▶ _What you should do_:
Copy the first line of the entries below and every line after it through the line containing "L’instruction **Select** dans". Do not include pictures.

▶ _Supplied entries_:
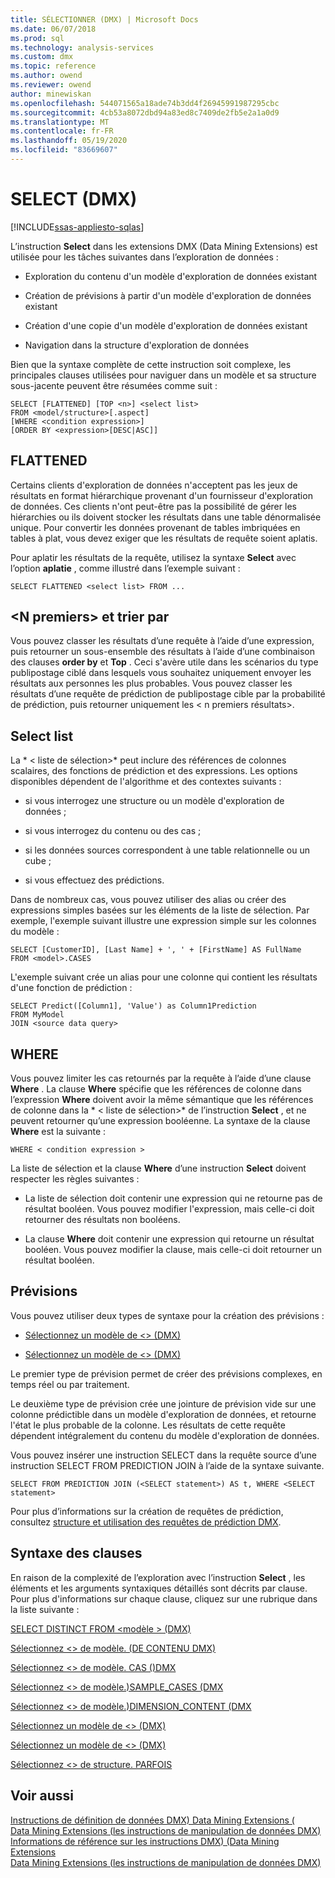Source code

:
 ```yaml
---
title: SÉLECTIONNER (DMX) | Microsoft Docs
ms.date: 06/07/2018
ms.prod: sql
ms.technology: analysis-services
ms.custom: dmx
ms.topic: reference
ms.author: owend
ms.reviewer: owend
author: minewiskan
ms.openlocfilehash: 544071565a18ade74b3dd4f26945991987295cbc
ms.sourcegitcommit: 4cb53a8072dbd94a83ed8c7409de2fb5e2a1a0d9
ms.translationtype: MT
ms.contentlocale: fr-FR
ms.lasthandoff: 05/19/2020
ms.locfileid: "83669607"
---
```

# <a name="select-dmx"></a>SELECT (DMX)
[!INCLUDE[ssas-appliesto-sqlas](../includes/ssas-appliesto-sqlas.md)]

  L’instruction **Select** dans les extensions DMX (Data Mining Extensions) est utilisée pour les tâches suivantes dans l’exploration de données :  
  
-   Exploration du contenu d'un modèle d'exploration de données existant  
  
-   Création de prévisions à partir d'un modèle d'exploration de données existant  
  
-   Création d'une copie d'un modèle d'exploration de données existant  
  
-   Navigation dans la structure d'exploration de données  
  
 Bien que la syntaxe complète de cette instruction soit complexe, les principales clauses utilisées pour naviguer dans un modèle et sa structure sous-jacente peuvent être résumées comme suit :  
  
```  
SELECT [FLATTENED] [TOP <n>] <select list>  
FROM <model/structure>[.aspect]  
[WHERE <condition expression>]  
[ORDER BY <expression>[DESC|ASC]]  
```  
  
## <a name="flattened"></a>FLATTENED  
 Certains clients d'exploration de données n'acceptent pas les jeux de résultats en format hiérarchique provenant d'un fournisseur d'exploration de données. Ces clients n'ont peut-être pas la possibilité de gérer les hiérarchies ou ils doivent stocker les résultats dans une table dénormalisée unique. Pour convertir les données provenant de tables imbriquées en tables à plat, vous devez exiger que les résultats de requête soient aplatis.  
  
 Pour aplatir les résultats de la requête, utilisez la syntaxe **Select** avec l’option **aplatie** , comme illustré dans l’exemple suivant :  
  
```  
SELECT FLATTENED <select list> FROM ...  
```  
  
## <a name="top-n-and-order-by"></a>\<N premiers> et trier par  
 Vous pouvez classer les résultats d’une requête à l’aide d’une expression, puis retourner un sous-ensemble des résultats à l’aide d’une combinaison des clauses **order by** et **Top** . Ceci s'avère utile dans les scénarios du type publipostage ciblé dans lesquels vous souhaitez uniquement envoyer les résultats aux personnes les plus probables. Vous pouvez classer les résultats d’une requête de prédiction de publipostage cible par la probabilité de prédiction, puis retourner uniquement les \< n premiers résultats>.  
  
## <a name="select-list"></a>Select list  
 La * \< liste de sélection>* peut inclure des références de colonnes scalaires, des fonctions de prédiction et des expressions. Les options disponibles dépendent de l'algorithme et des contextes suivants :  
  
-   si vous interrogez une structure ou un modèle d'exploration de données ;  
  
-   si vous interrogez du contenu ou des cas ;  
  
-   si les données sources correspondent à une table relationnelle ou un cube ;  
  
-   si vous effectuez des prédictions.  
  
 Dans de nombreux cas, vous pouvez utiliser des alias ou créer des expressions simples basées sur les éléments de la liste de sélection. Par exemple, l'exemple suivant illustre une expression simple sur les colonnes du modèle :  
  
```  
SELECT [CustomerID], [Last Name] + ', ' + [FirstName] AS FullName  
FROM <model>.CASES  
```  
  
 L'exemple suivant crée un alias pour une colonne qui contient les résultats d'une fonction de prédiction :  
  
```  
SELECT Predict([Column1], 'Value') as Column1Prediction  
FROM MyModel  
JOIN <source data query>  
```  
  
## <a name="where"></a>WHERE  
 Vous pouvez limiter les cas retournés par la requête à l’aide d’une clause **Where** . La clause **Where** spécifie que les références de colonne dans l’expression **Where** doivent avoir la même sémantique que les références de colonne dans la * \< liste de sélection>* de l’instruction **Select** , et ne peuvent retourner qu’une expression booléenne. La syntaxe de la clause **Where** est la suivante :  
  
```  
WHERE < condition expression >  
```  
  
 La liste de sélection et la clause **Where** d’une instruction **Select** doivent respecter les règles suivantes :  
  
-   La liste de sélection doit contenir une expression qui ne retourne pas de résultat booléen. Vous pouvez modifier l'expression, mais celle-ci doit retourner des résultats non booléens.  
  
-   La clause **Where** doit contenir une expression qui retourne un résultat booléen. Vous pouvez modifier la clause, mais celle-ci doit retourner un résultat booléen.  
  
## <a name="predictions"></a>Prévisions  
 Vous pouvez utiliser deux types de syntaxe pour la création des prévisions :  
  
-   [Sélectionnez un modèle de &#60;&#62; &#40;DMX&#41;](../dmx/select-from-model-prediction-join-dmx.md)  
  
-   [Sélectionnez un modèle de &#60;&#62; &#40;DMX&#41;](../dmx/select-from-model-dmx.md)  
  
 Le premier type de prévision permet de créer des prévisions complexes, en temps réel ou par traitement.  
  
 Le deuxième type de prévision crée une jointure de prévision vide sur une colonne prédictible dans un modèle d'exploration de données, et retourne l'état le plus probable de la colonne. Les résultats de cette requête dépendent intégralement du contenu du modèle d'exploration de données.  
  
 Vous pouvez insérer une instruction SELECT dans la requête source d’une instruction SELECT FROM PREDICTION JOIN à l’aide de la syntaxe suivante.  
  
```  
SELECT FROM PREDICTION JOIN (<SELECT statement>) AS t, WHERE <SELECT statement>  
```  
  
 Pour plus d’informations sur la création de requêtes de prédiction, consultez [structure et utilisation des requêtes de prédiction DMX](../dmx/structure-and-usage-of-dmx-prediction-queries.md).  
  
## <a name="clause-syntax"></a>Syntaxe des clauses  
 En raison de la complexité de l’exploration avec l’instruction **Select** , les éléments et les arguments syntaxiques détaillés sont décrits par clause. Pour plus d'informations sur chaque clause, cliquez sur une rubrique dans la liste suivante :  
  
 [SELECT DISTINCT FROM &#60;modèle &#62; &#40;DMX&#41;](../dmx/select-distinct-from-model-dmx.md)  
  
 [Sélectionnez &#60;&#62; de modèle. &#40;DE CONTENU DMX&#41;](../dmx/select-from-model-content-dmx.md)  
  
 [Sélectionnez &#60;&#62; de modèle. CAS &#40;&#41;DMX](../dmx/select-from-model-cases-dmx.md)  
  
 [Sélectionnez &#60;&#62; de modèle.&#41;SAMPLE_CASES &#40;DMX](../dmx/select-from-model-sample-cases-dmx.md)  
  
 [Sélectionnez &#60;&#62; de modèle.&#41;DIMENSION_CONTENT &#40;DMX](../dmx/select-from-model-dimension-content-dmx.md)  
  
 [Sélectionnez un modèle de &#60;&#62; &#40;DMX&#41;](../dmx/select-from-model-prediction-join-dmx.md)  
  
 [Sélectionnez un modèle de &#60;&#62; &#40;DMX&#41;](../dmx/select-from-model-dmx.md)  
  
 [Sélectionnez &#60;&#62; de structure. PARFOIS](../dmx/select-from-structure-cases.md)  
  
## <a name="see-also"></a>Voir aussi  
 [Instructions de définition de données DMX&#41; Data Mining Extensions &#40;](../dmx/dmx-statements-data-definition.md)   
 [Data Mining Extensions &#40;les instructions de manipulation de données DMX&#41;](../dmx/dmx-statements-data-manipulation.md)   
 [Informations de référence sur les instructions DMX&#41; &#40;Data Mining Extensions](../dmx/data-mining-extensions-dmx-statements.md)   
 [Data Mining Extensions &#40;les instructions de manipulation de données DMX&#41;](../dmx/dmx-statements-data-manipulation.md)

▶ _Reply to the exercise_:
Source code

:
 ```yaml
---
title: SÉLECTIONNER (DMX) | Microsoft Docs
ms.date: 06/07/2018
ms.prod: sql
ms.technology: analysis-services
ms.custom: dmx
ms.topic: reference
ms.author: owend
ms.reviewer: owend
author: minewiskan
ms.openlocfilehash: 544071565a18ade74b3dd4f26945991987295cbc
ms.sourcegitcommit: 4cb53a8072dbd94a83ed8c7409de2fb5e2a1a0d9
ms.translationtype: MT
ms.contentlocale: fr-FR
ms.lasthandoff: 05/19/2020
ms.locfileid: "83669607"
---
```

# <a name="select-dmx"></a>SELECT (DMX)
[!INCLUDE[ssas-appliesto-sqlas](../includes/ssas-appliesto-sqlas.md)]

  L’instruction **Select** dans les extensions DMX (Data Mining Extensions) est utilisée pour les tâches suivantes dans l’exploration de données :  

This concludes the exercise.